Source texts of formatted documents
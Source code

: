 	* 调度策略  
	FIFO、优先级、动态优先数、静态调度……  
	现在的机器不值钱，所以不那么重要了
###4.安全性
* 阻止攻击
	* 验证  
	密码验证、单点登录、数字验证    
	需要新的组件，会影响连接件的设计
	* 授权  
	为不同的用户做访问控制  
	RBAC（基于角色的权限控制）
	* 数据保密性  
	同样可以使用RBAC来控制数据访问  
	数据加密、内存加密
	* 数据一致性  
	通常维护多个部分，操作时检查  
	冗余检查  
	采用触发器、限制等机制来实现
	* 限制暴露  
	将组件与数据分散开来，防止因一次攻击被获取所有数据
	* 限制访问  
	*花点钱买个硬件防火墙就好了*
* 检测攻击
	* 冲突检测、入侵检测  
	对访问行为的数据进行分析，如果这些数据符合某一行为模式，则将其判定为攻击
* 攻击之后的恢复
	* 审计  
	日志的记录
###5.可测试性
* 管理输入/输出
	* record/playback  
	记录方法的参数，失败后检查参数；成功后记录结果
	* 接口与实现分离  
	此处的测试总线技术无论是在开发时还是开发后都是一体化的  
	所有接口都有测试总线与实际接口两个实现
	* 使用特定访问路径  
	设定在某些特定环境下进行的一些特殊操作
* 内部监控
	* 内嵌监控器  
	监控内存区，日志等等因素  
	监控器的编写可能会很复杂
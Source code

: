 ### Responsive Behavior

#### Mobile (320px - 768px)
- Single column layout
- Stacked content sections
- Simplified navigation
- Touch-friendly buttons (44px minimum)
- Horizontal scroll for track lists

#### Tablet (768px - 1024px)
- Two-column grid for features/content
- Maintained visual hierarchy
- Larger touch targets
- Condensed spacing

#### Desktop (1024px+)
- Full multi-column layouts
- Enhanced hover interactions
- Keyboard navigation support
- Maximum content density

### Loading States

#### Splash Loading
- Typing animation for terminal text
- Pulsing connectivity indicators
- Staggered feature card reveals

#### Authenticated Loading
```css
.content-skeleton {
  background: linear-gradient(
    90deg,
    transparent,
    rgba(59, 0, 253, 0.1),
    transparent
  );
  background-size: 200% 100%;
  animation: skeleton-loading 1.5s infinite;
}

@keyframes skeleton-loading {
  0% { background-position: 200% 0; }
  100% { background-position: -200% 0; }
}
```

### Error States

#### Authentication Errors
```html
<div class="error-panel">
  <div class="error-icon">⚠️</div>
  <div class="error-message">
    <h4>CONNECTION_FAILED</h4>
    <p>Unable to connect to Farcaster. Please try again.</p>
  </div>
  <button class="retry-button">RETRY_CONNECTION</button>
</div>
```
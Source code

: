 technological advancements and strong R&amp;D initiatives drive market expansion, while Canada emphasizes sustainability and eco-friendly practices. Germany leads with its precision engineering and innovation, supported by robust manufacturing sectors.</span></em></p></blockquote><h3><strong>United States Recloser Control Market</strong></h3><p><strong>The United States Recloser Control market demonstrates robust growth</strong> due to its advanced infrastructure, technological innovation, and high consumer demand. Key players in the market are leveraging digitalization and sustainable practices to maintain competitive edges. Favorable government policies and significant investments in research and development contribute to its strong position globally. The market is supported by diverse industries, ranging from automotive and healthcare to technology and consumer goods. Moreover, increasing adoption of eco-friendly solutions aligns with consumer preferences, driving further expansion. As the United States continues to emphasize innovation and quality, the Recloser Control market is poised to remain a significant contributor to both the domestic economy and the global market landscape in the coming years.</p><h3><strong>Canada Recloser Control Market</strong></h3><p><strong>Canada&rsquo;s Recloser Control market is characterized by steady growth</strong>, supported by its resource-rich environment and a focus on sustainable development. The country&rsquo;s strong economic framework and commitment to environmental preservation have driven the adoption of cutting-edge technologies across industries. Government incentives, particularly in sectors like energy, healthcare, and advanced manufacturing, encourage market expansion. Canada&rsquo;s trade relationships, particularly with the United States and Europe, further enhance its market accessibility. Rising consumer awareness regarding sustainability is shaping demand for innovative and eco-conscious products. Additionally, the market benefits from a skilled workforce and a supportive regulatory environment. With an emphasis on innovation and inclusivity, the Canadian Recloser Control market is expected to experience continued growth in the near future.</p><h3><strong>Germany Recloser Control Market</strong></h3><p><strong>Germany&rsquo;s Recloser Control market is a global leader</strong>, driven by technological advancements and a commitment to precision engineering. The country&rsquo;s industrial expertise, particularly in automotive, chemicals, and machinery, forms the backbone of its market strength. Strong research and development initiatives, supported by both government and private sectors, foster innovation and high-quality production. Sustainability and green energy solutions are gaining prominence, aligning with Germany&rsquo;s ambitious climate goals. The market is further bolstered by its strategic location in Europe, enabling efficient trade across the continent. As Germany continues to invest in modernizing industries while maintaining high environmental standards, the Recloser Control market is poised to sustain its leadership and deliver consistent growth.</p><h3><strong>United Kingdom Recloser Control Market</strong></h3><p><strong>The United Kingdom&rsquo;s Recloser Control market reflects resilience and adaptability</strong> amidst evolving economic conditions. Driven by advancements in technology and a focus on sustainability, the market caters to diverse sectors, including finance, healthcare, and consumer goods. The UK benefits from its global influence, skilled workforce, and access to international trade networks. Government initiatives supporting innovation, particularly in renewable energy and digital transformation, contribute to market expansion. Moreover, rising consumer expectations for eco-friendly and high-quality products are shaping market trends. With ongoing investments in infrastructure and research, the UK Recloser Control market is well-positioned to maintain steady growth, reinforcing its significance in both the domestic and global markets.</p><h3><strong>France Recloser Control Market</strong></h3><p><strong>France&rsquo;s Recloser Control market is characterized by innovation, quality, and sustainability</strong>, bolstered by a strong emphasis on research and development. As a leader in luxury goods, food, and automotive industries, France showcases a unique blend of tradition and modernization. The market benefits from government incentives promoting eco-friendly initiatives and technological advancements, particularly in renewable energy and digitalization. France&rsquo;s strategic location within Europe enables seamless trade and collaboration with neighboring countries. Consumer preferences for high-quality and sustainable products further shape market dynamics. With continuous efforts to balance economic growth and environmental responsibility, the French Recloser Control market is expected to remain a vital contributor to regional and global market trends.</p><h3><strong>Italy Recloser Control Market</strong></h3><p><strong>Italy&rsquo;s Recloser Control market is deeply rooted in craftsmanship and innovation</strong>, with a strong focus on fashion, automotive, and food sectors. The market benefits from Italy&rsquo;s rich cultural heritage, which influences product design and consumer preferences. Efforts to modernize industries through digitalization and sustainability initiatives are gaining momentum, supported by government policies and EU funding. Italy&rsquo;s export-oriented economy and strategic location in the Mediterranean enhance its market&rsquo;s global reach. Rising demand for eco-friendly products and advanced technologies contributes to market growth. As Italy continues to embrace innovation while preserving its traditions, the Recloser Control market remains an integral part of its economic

* **TASK INSTRUCTIONS**:
What you output should match every line above exactly.

* **ANSWER TO THIS PROBLEM**:
Source code

: 	* 调度策略  
	FIFO、优先级、动态优先数、静态调度……  
	现在的机器不值钱，所以不那么重要了
###4.安全性
* 阻止攻击
	* 验证  
	密码验证、单点登录、数字验证    
	需要新的组件，会影响连接件的设计
	* 授权  
	为不同的用户做访问控制  
	RBAC（基于角色的权限控制）
	* 数据保密性  
	同样可以使用RBAC来控制数据访问  
	数据加密、内存加密
	* 数据一致性  
	通常维护多个部分，操作时检查  
	冗余检查  
	采用触发器、限制等机制来实现
	* 限制暴露  
	将组件与数据分散开来，防止因一次攻击被获取所有数据
	* 限制访问  
	*花点钱买个硬件防火墙就好了*
* 检测攻击
	* 冲突检测、入侵检测  
	对访问行为的数据进行分析，如果这些数据符合某一行为模式，则将其判定为攻击
* 攻击之后的恢复
	* 审计  
	日志的记录
###5.可测试性
* 管理输入/输出
	* record/playback  
	记录方法的参数，失败后检查参数；成功后记录结果
	* 接口与实现分离  
	此处的测试总线技术无论是在开发时还是开发后都是一体化的  
	所有接口都有测试总线与实际接口两个实现
	* 使用特定访问路径  
	设定在某些特定环境下进行的一些特殊操作
* 内部监控
	* 内嵌监控器  
	监控内存区，日志等等因素  
	监控器的编写可能会很复杂
Source code

: ### Responsive Behavior

#### Mobile (320px - 768px)
- Single column layout
- Stacked content sections
- Simplified navigation
- Touch-friendly buttons (44px minimum)
- Horizontal scroll for track lists

#### Tablet (768px - 1024px)
- Two-column grid for features/content
- Maintained visual hierarchy
- Larger touch targets
- Condensed spacing

#### Desktop (1024px+)
- Full multi-column layouts
- Enhanced hover interactions
- Keyboard navigation support
- Maximum content density

### Loading States

#### Splash Loading
- Typing animation for terminal text
- Pulsing connectivity indicators
- Staggered feature card reveals

#### Authenticated Loading
```css
.content-skeleton {
  background: linear-gradient(
    90deg,
    transparent,
    rgba(59, 0, 253, 0.1),
    transparent
  );
  background-size: 200% 100%;
  animation: skeleton-loading 1.5s infinite;
}

@keyframes skeleton-loading {
  0% { background-position: 200% 0; }
  100% { background-position: -200% 0; }
}
```

### Error States

#### Authentication Errors
```html
<div class="error-panel">
  <div class="error-icon">⚠️</div>
  <div class="error-message">
    <h4>CONNECTION_FAILED</h4>
    <p>Unable to connect to Farcaster. Please try again.</p>
  </div>
  <button class="retry-button">RETRY_CONNECTION</button>
</div>
```
Source code

: technological advancements and strong R&amp;D initiatives drive market expansion, while Canada emphasizes sustainability and eco-friendly practices. Germany leads with its precision engineering and innovation, supported by robust manufacturing sectors.</span></em></p></blockquote><h3><strong>United States Recloser Control Market</strong></h3><p><strong>The United States Recloser Control market demonstrates robust growth</strong> due to its advanced infrastructure, technological innovation, and high consumer demand. Key players in the market are leveraging digitalization and sustainable practices to maintain competitive edges. Favorable government policies and significant investments in research and development contribute to its strong position globally. The market is supported by diverse industries, ranging from automotive and healthcare to technology and consumer goods. Moreover, increasing adoption of eco-friendly solutions aligns with consumer preferences, driving further expansion. As the United States continues to emphasize innovation and quality, the Recloser Control market is poised to remain a significant contributor to both the domestic economy and the global market landscape in the coming years.</p><h3><strong>Canada Recloser Control Market</strong></h3><p><strong>Canada&rsquo;s Recloser Control market is characterized by steady growth</strong>, supported by its resource-rich environment and a focus on sustainable development. The country&rsquo;s strong economic framework and commitment to environmental preservation have driven the adoption of cutting-edge technologies across industries. Government incentives, particularly in sectors like energy, healthcare, and advanced manufacturing, encourage market expansion. Canada&rsquo;s trade relationships, particularly with the United States and Europe, further enhance its market accessibility. Rising consumer awareness regarding sustainability is shaping demand for innovative and eco-conscious products. Additionally, the market benefits from a skilled workforce and a supportive regulatory environment. With an emphasis on innovation and inclusivity, the Canadian Recloser Control market is expected to experience continued growth in the near future.</p><h3><strong>Germany Recloser Control Market</strong></h3><p><strong>Germany&rsquo;s Recloser Control market is a global leader</strong>, driven by technological advancements and a commitment to precision engineering. The country&rsquo;s industrial expertise, particularly in automotive, chemicals, and machinery, forms the backbone of its market strength. Strong research and development initiatives, supported by both government and private sectors, foster innovation and high-quality production. Sustainability and green energy solutions are gaining prominence, aligning with Germany&rsquo;s ambitious climate goals. The market is further bolstered by its strategic location in Europe, enabling efficient trade across the continent. As Germany continues to invest in modernizing industries while maintaining high environmental standards, the Recloser Control market is poised to sustain its leadership and deliver consistent growth.</p><h3><strong>United Kingdom Recloser Control Market</strong></h3><p><strong>The United Kingdom&rsquo;s Recloser Control market reflects resilience and adaptability</strong> amidst evolving economic conditions. Driven by advancements in technology and a focus on sustainability, the market caters to diverse sectors, including finance, healthcare, and consumer goods. The UK benefits from its global influence, skilled workforce, and access to international trade networks. Government initiatives supporting innovation, particularly in renewable energy and digital transformation, contribute to market expansion. Moreover, rising consumer expectations for eco-friendly and high-quality products are shaping market trends. With ongoing investments in infrastructure and research, the UK Recloser Control market is well-positioned to maintain steady growth, reinforcing its significance in both the domestic and global markets.</p><h3><strong>France Recloser Control Market</strong></h3><p><strong>France&rsquo;s Recloser Control market is characterized by innovation, quality, and sustainability</strong>, bolstered by a strong emphasis on research and development. As a leader in luxury goods, food, and automotive industries, France showcases a unique blend of tradition and modernization. The market benefits from government incentives promoting eco-friendly initiatives and technological advancements, particularly in renewable energy and digitalization. France&rsquo;s strategic location within Europe enables seamless trade and collaboration with neighboring countries. Consumer preferences for high-quality and sustainable products further shape market dynamics. With continuous efforts to balance economic growth and environmental responsibility, the French Recloser Control market is expected to remain a vital contributor to regional and global market trends.</p><h3><strong>Italy Recloser Control Market</strong></h3><p><strong>Italy&rsquo;s Recloser Control market is deeply rooted in craftsmanship and innovation</strong>, with a strong focus on fashion, automotive, and food sectors. The market benefits from Italy&rsquo;s rich cultural heritage, which influences product design and consumer preferences. Efforts to modernize industries through digitalization and sustainability initiatives are gaining momentum, supported by government policies and EU funding. Italy&rsquo;s export-oriented economy and strategic location in the Mediterranean enhance its market&rsquo;s global reach. Rising demand for eco-friendly products and advanced technologies contributes to market growth. As Italy continues to embrace innovation while preserving its traditions, the Recloser Control market remains an integral part of its economic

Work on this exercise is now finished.